Video and Audio Systems Design Guidelines
- Ability to significantly grow the production levels from today, with the existing core infrastructure, systems, routers, multi-viewers and networking.
- Fast setup and teardown.
- Extensive embedded audio support for 16 channels.
- 100% fiber connectivity between the trailers and the trailer and the venue.
- Fully recallable system configurations.
- Flexibility in work areas, to allow for changing technology, particularly production enhancements, and its associated infrastructure requirements.
- Ability to de-rig some of EN1's trailers immediately during strike without jeopardizing the feed and ingest capabilities at the cleint's headquarters.
- Allowing EN1 to be fully functional with just two trailers, A & B, during smaller events when needed.


As the design team - led by Terry Kulchar (mechanical), Marty Eibeck (video & control) and Mike Naugle (audio & comms) - began to push designs around on paper, two important new concepts were developed: the idea of a central engine room, housing virtually all of the electronics, and the idea of operating positions being viewed as workstations (rather than the traditional concept of a place where the graphic operator, replay operator or editor sits to touch his or her gear).


Central Engine Room
The engine room in EN1 is housed in the B-Unit, and at its core is an Evertz EQX router with 750 inputs and over 2,500 outputs.
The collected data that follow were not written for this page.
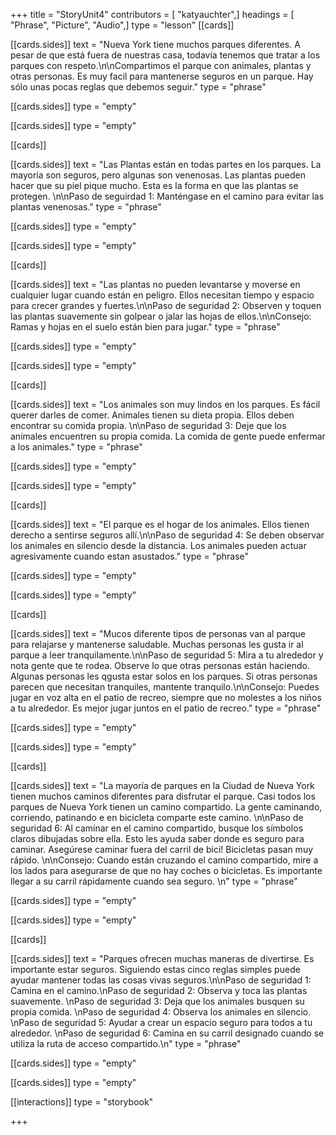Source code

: +++
title = "StoryUnit4"
contributors = [ "katyauchter",]
headings = [ "Phrase", "Picture", "Audio",]
type = "lesson"
[[cards]]

[[cards.sides]]
text = "Nueva York tiene muchos parques diferentes.  A pesar de que está fuera de nuestras casa, todavía tenemos que tratar a los parques con respeto.\n\nCompartimos el parque con animales, plantas y otras personas.  Es muy facil para mantenerse seguros en un parque.  Hay sólo unas pocas reglas que debemos seguir."
type = "phrase"

[[cards.sides]]
type = "empty"

[[cards.sides]]
type = "empty"

[[cards]]

[[cards.sides]]
text = "Las Plantas están en todas partes en los parques.  La mayoría son seguros, pero algunas son venenosas.  Las plantas pueden hacer que su piel pique mucho.  Esta es la forma en que las plantas se protegen. \n\nPaso de seguirdad 1: Manténgase en el camino para evitar las plantas venenosas."
type = "phrase"

[[cards.sides]]
type = "empty"

[[cards.sides]]
type = "empty"

[[cards]]

[[cards.sides]]
text = "Las plantas no pueden levantarse y moverse en cualquier lugar cuando están en peligro.  Ellos necesitan tiempo y espacio para crecer grandes y fuertes.\n\nPaso de seguridad 2: Observen y toquen las plantas suavemente sin golpear o jalar las hojas de ellos.\n\nConsejo: Ramas y hojas en el suelo están bien para jugar."
type = "phrase"

[[cards.sides]]
type = "empty"

[[cards.sides]]
type = "empty"

[[cards]]

[[cards.sides]]
text = "Los animales son muy lindos en los parques.  Es fácil querer darles de comer.  Animales tienen su dieta propia.  Ellos deben encontrar su comida propia. \n\nPaso de seguridad 3: Deje que los animales encuentren su propia comida.  La comida de gente puede enfermar a los animales."
type = "phrase"

[[cards.sides]]
type = "empty"

[[cards.sides]]
type = "empty"

[[cards]]

[[cards.sides]]
text = "El parque es el hogar de los animales.  Ellos tienen derecho a sentirse seguros allí.\n\nPaso de seguridad 4: Se deben observar los animales en silencio desde la distancia. Los animales pueden actuar agresivamente cuando estan asustados."
type = "phrase"

[[cards.sides]]
type = "empty"

[[cards.sides]]
type = "empty"

[[cards]]

[[cards.sides]]
text = "Mucos diferente tipos de personas van al parque para relajarse y mantenerse saludable.  Muchas personas les gusta ir al parque a leer tranquilamente.\n\nPaso de seguridad 5: Mira a tu alrededor y nota gente que te rodea.  Observe lo que otras personas están haciendo.  Algunas personas les qgusta estar solos en los parques.  Si otras personas parecen que necesitan tranquiles, mantente tranquilo.\n\nConsejo: Puedes jugar en voz alta en el patio de recreo, siempre que no molestes a los niños a tu alrededor.  Es mejor jugar juntos en el patio de recreo."
type = "phrase"

[[cards.sides]]
type = "empty"

[[cards.sides]]
type = "empty"

[[cards]]

[[cards.sides]]
text = "La mayoría de parques en la Ciudad de Nueva York tienen muchos caminos diferentes para disfrutar el parque. Casi todos los parques de Nueva York tienen un camino compartido. La gente caminando, corriendo, patinando e en bicicleta comparte este camino. \n\nPaso de seguridad 6: Al caminar en el camino compartido, busque los símbolos claros dibujadas sobre ella. Esto les  ayuda saber donde es seguro para caminar. Asegúrese caminar fuera del carril de bici! Bicicletas pasan muy rápido. \n\nConsejo: Cuando están cruzando el camino compartido, mire a los lados para asegurarse de que no hay coches o bicicletas. Es importante llegar a su carril rápidamente cuando sea seguro. \n"
type = "phrase"

[[cards.sides]]
type = "empty"

[[cards.sides]]
type = "empty"

[[cards]]

[[cards.sides]]
text = "Parques ofrecen muchas maneras de divertirse. Es importante estar seguros. Siguiendo estas cinco reglas simples puede ayudar mantener todas las cosas vivas seguros.\n\nPaso de seguridad 1: Camina en el camino.\nPaso de seguridad 2: Observa y toca las plantas suavemente. \nPaso de seguridad 3: Deja que los animales busquen su propia comida. \nPaso de seguridad 4: Observa los animales en silencio. \nPaso de seguridad 5: Ayudar a crear un espacio seguro para todos a tu alrededor. \nPaso de seguridad 6: Camina en su carril designado cuando se utiliza la ruta de acceso compartido.\n"
type = "phrase"

[[cards.sides]]
type = "empty"

[[cards.sides]]
type = "empty"

[[interactions]]
type = "storybook"

+++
EN1 uses the router to take in signals from every source in the compound, stadium and remotes or Bristol. Likewise everything in the trailers, venue and Bristol are fed from the router, including the multi-viewers. Unlike some approaches, where the production switcher is fed from the router, an input DA provides a separate feed for each production source to the switcher and router, providing redundancy should either fail.
Speaking of redundancy, all systems are redundant to the maximum capability provided by the manufacturers - with redundant supplies, cross point cards, etc. Any circuit cards that might be viewed as a single point of failure, and are not covered by a hot standby, are carried as spares.
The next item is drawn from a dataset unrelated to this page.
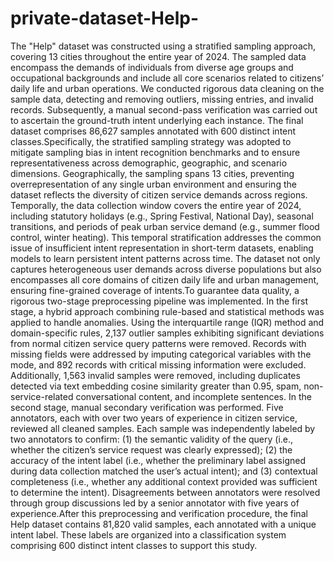 # private-dataset-Help-
The "Help" dataset was constructed using a stratified sampling approach, covering 13 cities throughout the entire year of 2024. The sampled data encompass the demands of individuals from diverse age groups and occupational backgrounds and include all core scenarios related to citizens’ daily life and urban operations. 
We conducted rigorous data cleaning on the sample data, detecting and removing outliers, missing entries, and invalid records. Subsequently, a manual second-pass verification was carried out to ascertain the ground-truth intent underlying each instance. The final dataset comprises 86,627 samples annotated with 600 distinct intent classes.Specifically, the stratified sampling strategy was adopted to mitigate sampling bias in intent recognition benchmarks and to ensure representativeness across demographic, geographic, and scenario dimensions. Geographically, the sampling spans 13 cities, preventing overrepresentation of any single urban environment and ensuring the dataset reflects the diversity of citizen service demands across regions. Temporally, the data collection window covers the entire year of 2024, including statutory holidays (e.g., Spring Festival, National Day), seasonal transitions, and periods of peak urban service demand (e.g., summer flood control, winter heating). This temporal stratification addresses the common issue of insufficient intent representation in short-term datasets, enabling models to learn persistent intent patterns across time. The dataset not only captures heterogeneous user demands across diverse populations but also encompasses all core domains of citizen daily life and urban management, ensuring fine-grained coverage of intents.To guarantee data quality, a rigorous two-stage preprocessing pipeline was implemented. In the first stage, a hybrid approach combining rule-based and statistical methods was applied to handle anomalies. Using the interquartile range (IQR) method and domain-specific rules, 2,137 outlier samples exhibiting significant deviations from normal citizen service query patterns were removed. Records with missing fields were addressed by imputing categorical variables with the mode, and 892 records with critical missing information were excluded. Additionally, 1,563 invalid samples were removed, including duplicates detected via text embedding cosine similarity greater than 0.95, spam, non-service-related conversational content, and incomplete sentences. In the second stage, manual secondary verification was performed. Five annotators, each with over two years of experience in citizen service, reviewed all cleaned samples. Each sample was independently labeled by two annotators to confirm: (1) the semantic validity of the query (i.e., whether the citizen’s service request was clearly expressed); (2) the accuracy of the intent label (i.e., whether the preliminary label assigned during data collection matched the user’s actual intent); and (3) contextual completeness (i.e., whether any additional context provided was sufficient to determine the intent). Disagreements between annotators were resolved through group discussions led by a senior annotator with five years of experience.After this preprocessing and verification procedure, the final Help dataset contains 81,820 valid samples, each annotated with a unique intent label. These labels are organized into a classification system comprising 600 distinct intent classes to support this study.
Trailer interconnects are accomplished by the use of TAC12 single mode fiber cables with Delphi connectors. There are no copper connections between trailers. The TAC12 fiber path usage is optimized by multiplexing to a degree that still provides significant redundancy. Loosing one cable does not take down an entire function or system, because interconnects are spread across multiple TAC 12s. The trailers could actually be separated by miles if necessary.
EN1 currently uses Evertz Magnum View as its control system, coupled with NEP's proprietary access and control application nSite.


The Workstations Concept
Now, a little bit about the workstation concept. Outside of the dedicated Kayenne production switcher control surfaces in the main, tape release, and studio control rooms, as well as the main, effects and studio mix room, all operating positions are set up as workstations. What does this mean? Each workstation has their own set of two 30" Boland HD Monitors with the ability to view up to 32 video pictures - fully configurable per each workstations' needs. Additionally, each work station has its own RTS KP32 Adam station, Wohler MADI audio Monitor, power and KVM capability. All devices in the truck that use a keyboard and mouse, along with a video display for control, are routed through a Think Logical KVM router connecting optical to each work station. This means that any device can be operated from any workstation, and quickly switched to another device as needed.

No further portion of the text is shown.